== Segment start ==

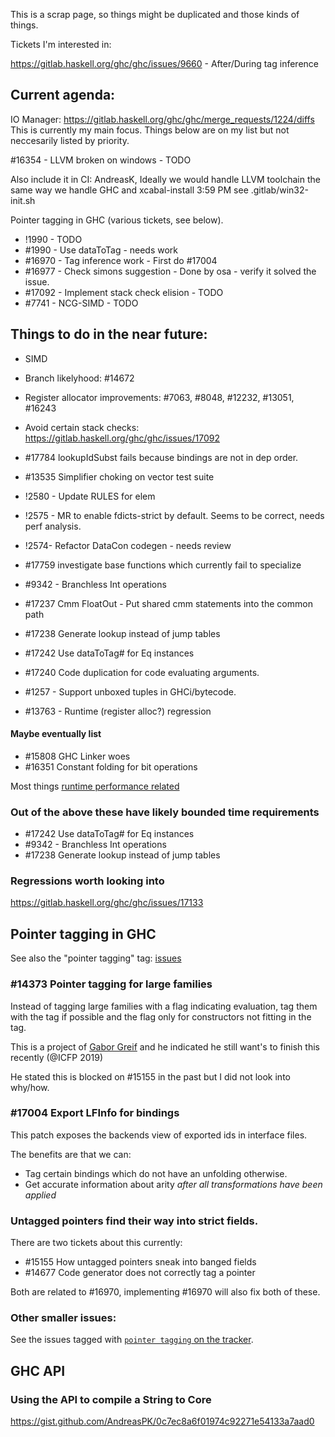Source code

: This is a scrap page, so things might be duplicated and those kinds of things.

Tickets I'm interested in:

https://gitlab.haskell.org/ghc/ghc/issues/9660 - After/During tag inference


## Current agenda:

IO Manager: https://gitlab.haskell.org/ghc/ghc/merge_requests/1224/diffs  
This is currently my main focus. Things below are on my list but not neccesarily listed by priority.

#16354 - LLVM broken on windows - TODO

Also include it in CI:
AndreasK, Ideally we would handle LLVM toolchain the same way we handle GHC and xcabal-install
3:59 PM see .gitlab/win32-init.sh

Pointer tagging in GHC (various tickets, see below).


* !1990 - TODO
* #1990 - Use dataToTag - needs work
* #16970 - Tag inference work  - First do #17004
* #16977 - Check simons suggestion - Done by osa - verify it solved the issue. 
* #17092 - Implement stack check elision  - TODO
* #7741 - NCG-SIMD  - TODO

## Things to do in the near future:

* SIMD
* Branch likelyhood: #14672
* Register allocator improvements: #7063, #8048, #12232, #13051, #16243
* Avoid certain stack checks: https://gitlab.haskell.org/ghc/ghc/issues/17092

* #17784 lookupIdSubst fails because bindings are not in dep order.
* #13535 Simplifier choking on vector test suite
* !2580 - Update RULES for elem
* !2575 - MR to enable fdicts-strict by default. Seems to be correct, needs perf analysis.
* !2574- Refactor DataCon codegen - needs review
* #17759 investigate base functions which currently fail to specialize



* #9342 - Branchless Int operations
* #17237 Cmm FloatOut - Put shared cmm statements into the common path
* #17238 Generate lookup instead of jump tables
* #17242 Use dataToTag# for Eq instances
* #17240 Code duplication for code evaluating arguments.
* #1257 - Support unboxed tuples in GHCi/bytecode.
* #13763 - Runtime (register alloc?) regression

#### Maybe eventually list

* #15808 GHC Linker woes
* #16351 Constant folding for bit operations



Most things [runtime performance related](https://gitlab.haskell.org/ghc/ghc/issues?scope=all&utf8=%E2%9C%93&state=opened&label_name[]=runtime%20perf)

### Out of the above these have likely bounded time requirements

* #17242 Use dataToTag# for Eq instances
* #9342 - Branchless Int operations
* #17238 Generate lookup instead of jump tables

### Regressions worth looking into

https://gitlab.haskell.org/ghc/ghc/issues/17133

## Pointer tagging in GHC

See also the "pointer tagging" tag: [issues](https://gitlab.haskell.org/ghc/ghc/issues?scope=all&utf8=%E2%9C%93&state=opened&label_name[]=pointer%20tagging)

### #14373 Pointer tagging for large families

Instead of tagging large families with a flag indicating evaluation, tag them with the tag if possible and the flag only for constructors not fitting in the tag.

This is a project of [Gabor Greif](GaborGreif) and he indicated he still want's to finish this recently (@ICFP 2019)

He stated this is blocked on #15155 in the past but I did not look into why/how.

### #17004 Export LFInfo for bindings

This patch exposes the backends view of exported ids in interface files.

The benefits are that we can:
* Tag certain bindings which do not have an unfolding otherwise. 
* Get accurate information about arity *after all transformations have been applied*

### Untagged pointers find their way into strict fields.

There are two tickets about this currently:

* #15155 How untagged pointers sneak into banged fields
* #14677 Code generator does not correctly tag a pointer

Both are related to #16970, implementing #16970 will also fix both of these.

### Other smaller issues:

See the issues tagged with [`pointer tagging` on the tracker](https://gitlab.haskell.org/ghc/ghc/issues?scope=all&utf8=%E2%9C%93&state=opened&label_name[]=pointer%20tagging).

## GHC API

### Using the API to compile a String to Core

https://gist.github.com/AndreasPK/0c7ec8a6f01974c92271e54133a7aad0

== Segment end ==
== Segment start ==

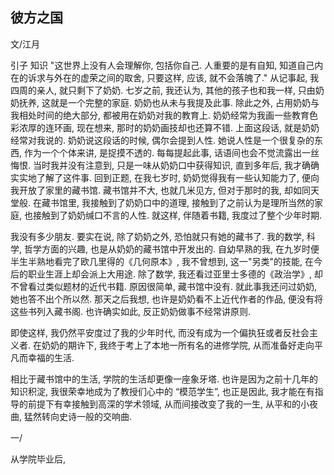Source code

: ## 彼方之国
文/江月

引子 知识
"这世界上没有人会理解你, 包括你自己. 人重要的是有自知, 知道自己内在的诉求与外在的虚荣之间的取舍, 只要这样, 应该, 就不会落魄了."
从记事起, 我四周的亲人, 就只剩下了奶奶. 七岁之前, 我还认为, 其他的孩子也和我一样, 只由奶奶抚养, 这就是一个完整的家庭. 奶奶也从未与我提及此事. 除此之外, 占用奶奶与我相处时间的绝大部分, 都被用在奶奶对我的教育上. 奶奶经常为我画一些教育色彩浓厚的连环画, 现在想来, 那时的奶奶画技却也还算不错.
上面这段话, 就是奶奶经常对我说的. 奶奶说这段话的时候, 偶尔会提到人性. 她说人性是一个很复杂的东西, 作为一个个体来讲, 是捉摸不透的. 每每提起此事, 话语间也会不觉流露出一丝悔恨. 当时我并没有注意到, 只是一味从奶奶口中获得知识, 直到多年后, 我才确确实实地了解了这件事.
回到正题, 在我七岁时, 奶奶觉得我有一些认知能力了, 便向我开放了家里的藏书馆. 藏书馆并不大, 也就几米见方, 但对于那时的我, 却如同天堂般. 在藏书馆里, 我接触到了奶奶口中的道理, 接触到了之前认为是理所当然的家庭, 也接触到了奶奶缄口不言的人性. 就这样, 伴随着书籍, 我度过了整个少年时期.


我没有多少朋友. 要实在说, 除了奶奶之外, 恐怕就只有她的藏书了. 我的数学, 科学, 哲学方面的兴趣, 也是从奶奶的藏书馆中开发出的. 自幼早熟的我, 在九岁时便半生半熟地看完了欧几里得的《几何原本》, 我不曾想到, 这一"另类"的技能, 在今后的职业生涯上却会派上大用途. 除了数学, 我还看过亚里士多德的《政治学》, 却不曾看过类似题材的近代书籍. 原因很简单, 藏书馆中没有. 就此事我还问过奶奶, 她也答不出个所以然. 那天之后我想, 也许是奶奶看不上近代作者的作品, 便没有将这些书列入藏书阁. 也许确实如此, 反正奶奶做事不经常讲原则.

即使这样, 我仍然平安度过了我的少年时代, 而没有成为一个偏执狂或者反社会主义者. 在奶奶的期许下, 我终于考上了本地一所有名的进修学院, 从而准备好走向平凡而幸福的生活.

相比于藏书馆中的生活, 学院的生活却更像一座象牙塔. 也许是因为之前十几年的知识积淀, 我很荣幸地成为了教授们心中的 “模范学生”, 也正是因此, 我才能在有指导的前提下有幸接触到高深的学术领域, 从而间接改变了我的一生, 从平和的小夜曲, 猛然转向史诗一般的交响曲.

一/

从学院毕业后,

== Segment end ==

Your response should be made up of the lines in the data that contain the word "strict".

### Task result
* !2575 - MR to enable fdicts-strict by default. Seems to be correct, needs perf analysis.
### Untagged pointers find their way into strict fields.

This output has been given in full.